BEGIN

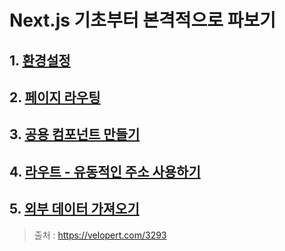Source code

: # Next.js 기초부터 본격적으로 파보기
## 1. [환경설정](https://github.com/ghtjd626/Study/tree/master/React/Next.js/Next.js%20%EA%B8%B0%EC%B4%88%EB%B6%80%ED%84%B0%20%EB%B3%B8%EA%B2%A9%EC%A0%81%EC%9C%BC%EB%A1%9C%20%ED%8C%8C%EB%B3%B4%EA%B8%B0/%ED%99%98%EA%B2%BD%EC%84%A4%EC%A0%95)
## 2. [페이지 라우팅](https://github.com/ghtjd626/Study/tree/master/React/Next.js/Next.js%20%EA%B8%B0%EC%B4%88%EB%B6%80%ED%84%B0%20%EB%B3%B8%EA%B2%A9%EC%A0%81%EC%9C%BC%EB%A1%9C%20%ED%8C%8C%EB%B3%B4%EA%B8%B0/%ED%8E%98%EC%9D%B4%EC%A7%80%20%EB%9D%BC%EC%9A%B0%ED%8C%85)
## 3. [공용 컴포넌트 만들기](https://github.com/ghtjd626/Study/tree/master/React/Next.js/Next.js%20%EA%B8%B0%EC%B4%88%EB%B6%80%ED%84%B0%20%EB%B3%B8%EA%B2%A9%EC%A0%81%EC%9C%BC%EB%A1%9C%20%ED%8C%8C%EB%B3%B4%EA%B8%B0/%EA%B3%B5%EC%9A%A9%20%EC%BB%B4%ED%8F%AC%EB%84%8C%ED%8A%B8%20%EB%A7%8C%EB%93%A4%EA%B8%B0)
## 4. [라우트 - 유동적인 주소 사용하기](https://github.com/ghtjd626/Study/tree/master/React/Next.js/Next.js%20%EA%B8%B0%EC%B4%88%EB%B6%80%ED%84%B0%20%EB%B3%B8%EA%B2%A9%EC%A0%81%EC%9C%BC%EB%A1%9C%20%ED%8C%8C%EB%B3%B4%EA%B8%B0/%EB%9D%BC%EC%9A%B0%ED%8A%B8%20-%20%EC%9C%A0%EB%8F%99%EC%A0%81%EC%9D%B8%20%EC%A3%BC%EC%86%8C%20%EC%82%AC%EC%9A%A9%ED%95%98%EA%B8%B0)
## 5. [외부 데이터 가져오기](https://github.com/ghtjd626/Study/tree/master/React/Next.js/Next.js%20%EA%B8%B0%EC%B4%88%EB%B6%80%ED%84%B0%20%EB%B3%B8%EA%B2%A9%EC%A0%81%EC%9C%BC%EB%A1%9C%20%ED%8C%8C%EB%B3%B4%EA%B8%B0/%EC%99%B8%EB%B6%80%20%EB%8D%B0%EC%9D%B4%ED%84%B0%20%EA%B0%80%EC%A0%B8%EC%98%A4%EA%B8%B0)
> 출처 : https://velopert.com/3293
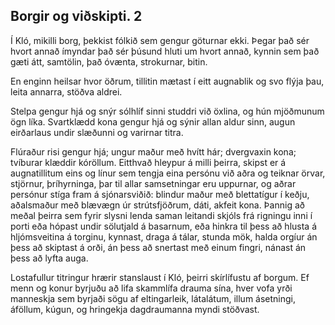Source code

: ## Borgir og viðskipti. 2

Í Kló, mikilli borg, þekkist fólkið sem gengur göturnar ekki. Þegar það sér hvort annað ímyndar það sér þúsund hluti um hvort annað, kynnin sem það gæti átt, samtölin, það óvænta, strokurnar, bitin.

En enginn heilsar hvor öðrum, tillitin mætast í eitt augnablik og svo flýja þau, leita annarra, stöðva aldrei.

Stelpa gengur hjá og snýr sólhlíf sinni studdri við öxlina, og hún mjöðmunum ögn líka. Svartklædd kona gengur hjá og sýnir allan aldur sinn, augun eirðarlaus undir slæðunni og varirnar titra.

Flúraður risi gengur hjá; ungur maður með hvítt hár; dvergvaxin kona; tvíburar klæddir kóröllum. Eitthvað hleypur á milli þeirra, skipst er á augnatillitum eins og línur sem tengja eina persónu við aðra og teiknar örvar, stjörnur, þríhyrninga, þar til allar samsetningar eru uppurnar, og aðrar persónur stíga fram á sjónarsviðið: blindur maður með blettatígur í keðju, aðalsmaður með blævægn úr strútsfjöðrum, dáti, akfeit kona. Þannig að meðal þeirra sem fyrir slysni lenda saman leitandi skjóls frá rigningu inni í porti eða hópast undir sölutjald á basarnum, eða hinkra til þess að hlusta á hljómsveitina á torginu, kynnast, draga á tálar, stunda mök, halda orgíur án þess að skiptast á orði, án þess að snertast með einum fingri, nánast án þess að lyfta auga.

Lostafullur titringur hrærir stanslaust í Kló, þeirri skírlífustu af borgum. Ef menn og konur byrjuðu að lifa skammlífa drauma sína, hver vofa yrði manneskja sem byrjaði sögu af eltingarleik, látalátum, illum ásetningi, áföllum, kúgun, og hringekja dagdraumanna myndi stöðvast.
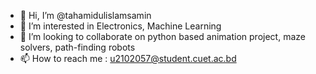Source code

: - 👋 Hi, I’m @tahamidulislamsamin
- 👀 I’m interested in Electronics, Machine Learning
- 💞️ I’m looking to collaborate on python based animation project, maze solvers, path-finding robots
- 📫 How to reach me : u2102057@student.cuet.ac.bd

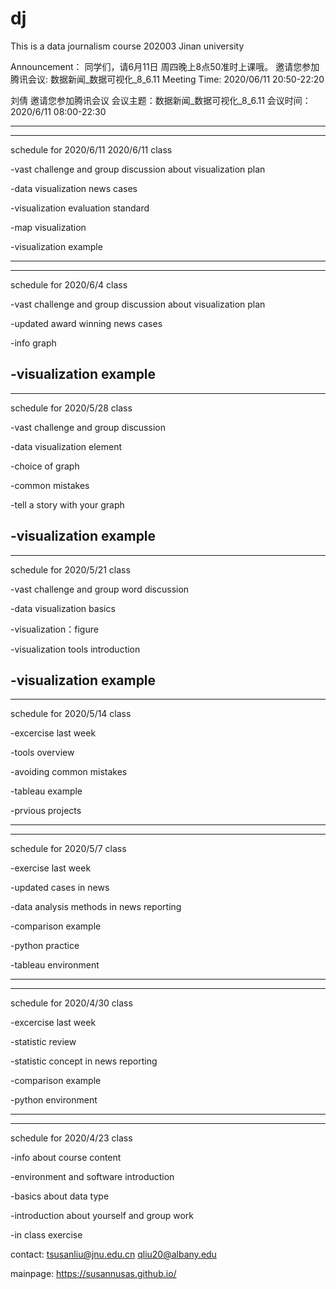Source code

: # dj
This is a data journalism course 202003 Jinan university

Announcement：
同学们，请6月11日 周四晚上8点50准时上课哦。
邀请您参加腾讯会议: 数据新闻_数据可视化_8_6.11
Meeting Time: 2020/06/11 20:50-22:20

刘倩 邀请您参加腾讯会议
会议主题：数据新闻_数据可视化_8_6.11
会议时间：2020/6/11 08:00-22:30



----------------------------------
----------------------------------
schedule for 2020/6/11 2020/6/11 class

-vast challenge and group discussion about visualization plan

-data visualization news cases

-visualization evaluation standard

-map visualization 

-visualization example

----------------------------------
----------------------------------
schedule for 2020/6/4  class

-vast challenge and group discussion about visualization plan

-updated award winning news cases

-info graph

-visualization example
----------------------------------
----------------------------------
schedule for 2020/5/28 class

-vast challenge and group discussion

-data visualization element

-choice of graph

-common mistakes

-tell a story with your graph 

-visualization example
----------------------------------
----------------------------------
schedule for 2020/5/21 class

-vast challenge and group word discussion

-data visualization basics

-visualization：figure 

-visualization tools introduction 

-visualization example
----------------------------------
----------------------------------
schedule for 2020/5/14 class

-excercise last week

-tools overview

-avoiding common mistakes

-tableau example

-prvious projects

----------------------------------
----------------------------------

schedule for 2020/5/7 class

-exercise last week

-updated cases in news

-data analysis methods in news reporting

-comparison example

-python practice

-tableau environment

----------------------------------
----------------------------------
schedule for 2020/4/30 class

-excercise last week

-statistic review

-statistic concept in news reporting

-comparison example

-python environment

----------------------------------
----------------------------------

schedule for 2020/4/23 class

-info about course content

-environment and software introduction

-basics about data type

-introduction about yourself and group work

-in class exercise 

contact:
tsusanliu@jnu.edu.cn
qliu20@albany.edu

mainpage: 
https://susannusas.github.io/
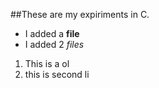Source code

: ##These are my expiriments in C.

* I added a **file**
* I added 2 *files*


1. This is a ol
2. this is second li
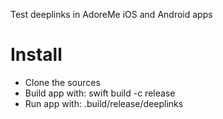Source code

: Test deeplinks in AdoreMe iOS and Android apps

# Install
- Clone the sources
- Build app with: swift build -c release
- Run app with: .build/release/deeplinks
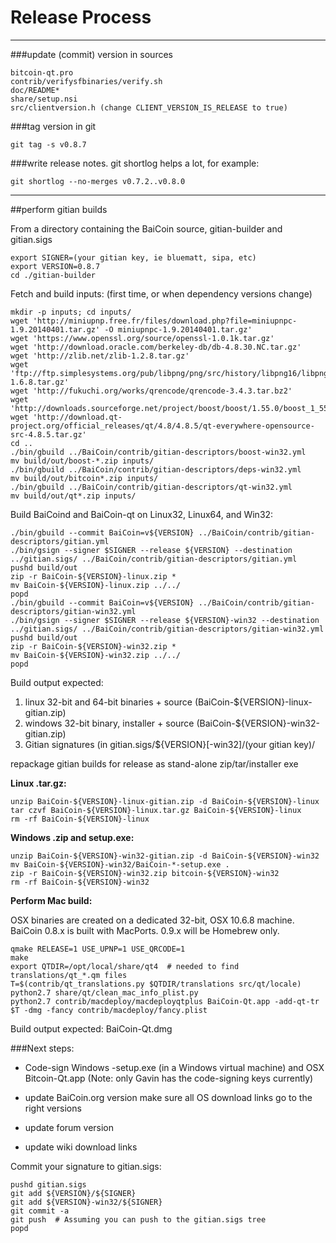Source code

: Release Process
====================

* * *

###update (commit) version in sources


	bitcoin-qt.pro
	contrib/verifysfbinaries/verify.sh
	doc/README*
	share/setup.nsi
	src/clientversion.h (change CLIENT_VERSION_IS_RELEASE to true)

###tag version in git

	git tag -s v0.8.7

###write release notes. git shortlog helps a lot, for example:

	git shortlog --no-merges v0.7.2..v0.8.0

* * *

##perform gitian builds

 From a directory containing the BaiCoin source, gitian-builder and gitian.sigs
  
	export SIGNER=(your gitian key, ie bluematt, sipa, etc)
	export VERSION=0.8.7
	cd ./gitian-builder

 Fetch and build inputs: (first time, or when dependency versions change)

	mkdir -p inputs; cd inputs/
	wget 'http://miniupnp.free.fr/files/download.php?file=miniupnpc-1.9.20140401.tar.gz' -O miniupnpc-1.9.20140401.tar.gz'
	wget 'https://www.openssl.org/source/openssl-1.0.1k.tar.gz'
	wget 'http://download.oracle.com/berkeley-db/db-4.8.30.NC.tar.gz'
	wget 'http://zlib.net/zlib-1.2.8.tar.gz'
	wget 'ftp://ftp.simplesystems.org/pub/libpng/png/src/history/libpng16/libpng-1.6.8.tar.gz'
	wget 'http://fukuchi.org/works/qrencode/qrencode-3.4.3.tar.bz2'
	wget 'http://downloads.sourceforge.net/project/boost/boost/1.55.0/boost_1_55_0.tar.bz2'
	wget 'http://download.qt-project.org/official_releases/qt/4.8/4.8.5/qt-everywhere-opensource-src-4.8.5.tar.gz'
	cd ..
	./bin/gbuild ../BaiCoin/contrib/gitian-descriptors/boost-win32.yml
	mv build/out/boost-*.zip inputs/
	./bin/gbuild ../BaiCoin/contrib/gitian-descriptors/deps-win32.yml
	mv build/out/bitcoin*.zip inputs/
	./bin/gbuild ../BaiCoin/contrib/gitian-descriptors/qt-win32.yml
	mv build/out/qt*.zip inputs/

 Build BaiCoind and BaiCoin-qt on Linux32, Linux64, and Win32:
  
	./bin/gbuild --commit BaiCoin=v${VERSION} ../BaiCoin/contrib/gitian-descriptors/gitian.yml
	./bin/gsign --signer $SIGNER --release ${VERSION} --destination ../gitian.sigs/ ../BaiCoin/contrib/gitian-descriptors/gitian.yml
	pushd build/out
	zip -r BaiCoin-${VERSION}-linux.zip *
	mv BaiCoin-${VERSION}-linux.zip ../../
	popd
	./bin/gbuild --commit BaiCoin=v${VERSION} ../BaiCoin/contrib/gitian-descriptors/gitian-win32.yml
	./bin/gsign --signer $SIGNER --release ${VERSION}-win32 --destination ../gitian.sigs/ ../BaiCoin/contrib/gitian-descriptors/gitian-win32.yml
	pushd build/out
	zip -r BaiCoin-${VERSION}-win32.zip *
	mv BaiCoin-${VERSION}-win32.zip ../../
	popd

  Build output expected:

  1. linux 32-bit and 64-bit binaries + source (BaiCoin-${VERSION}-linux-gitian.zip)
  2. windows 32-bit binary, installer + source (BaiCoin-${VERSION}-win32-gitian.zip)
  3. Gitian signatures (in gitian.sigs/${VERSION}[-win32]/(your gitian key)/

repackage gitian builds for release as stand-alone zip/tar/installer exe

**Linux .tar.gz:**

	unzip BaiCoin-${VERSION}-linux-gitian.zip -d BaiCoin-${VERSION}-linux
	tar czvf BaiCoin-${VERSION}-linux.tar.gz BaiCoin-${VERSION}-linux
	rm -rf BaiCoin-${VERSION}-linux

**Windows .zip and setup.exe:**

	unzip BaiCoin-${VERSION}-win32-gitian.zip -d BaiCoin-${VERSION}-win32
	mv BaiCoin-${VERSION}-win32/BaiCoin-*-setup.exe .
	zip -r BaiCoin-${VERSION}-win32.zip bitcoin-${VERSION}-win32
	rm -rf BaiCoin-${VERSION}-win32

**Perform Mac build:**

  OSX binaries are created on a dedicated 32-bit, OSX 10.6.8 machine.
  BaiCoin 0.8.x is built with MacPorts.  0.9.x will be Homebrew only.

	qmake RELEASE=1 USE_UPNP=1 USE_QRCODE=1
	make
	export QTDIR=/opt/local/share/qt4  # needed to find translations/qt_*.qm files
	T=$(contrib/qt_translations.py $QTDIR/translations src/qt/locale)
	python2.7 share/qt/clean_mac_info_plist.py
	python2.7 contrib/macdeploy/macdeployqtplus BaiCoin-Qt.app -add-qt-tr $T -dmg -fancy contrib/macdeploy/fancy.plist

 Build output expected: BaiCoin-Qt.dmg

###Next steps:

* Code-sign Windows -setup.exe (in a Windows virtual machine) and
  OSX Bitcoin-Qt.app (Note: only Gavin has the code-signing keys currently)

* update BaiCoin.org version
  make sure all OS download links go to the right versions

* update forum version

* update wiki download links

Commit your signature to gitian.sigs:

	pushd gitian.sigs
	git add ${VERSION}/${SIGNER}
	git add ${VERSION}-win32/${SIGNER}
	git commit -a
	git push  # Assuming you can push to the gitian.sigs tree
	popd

END

WHAT YOU WILL DO>
Look through the material above and print exactly the lines from the one containing "###update (commit) version in sources" to the one containing "mkdir -p inputs; cd inputs/", both included, and nothing more.

YOUR SOLUTION>
###update (commit) version in sources


	bitcoin-qt.pro
	contrib/verifysfbinaries/verify.sh
	doc/README*
	share/setup.nsi
	src/clientversion.h (change CLIENT_VERSION_IS_RELEASE to true)

###tag version in git

	git tag -s v0.8.7

###write release notes. git shortlog helps a lot, for example:

	git shortlog --no-merges v0.7.2..v0.8.0

* * *

##perform gitian builds

 From a directory containing the BaiCoin source, gitian-builder and gitian.sigs
  
	export SIGNER=(your gitian key, ie bluematt, sipa, etc)
	export VERSION=0.8.7
	cd ./gitian-builder

 Fetch and build inputs: (first time, or when dependency versions change)

	mkdir -p inputs; cd inputs/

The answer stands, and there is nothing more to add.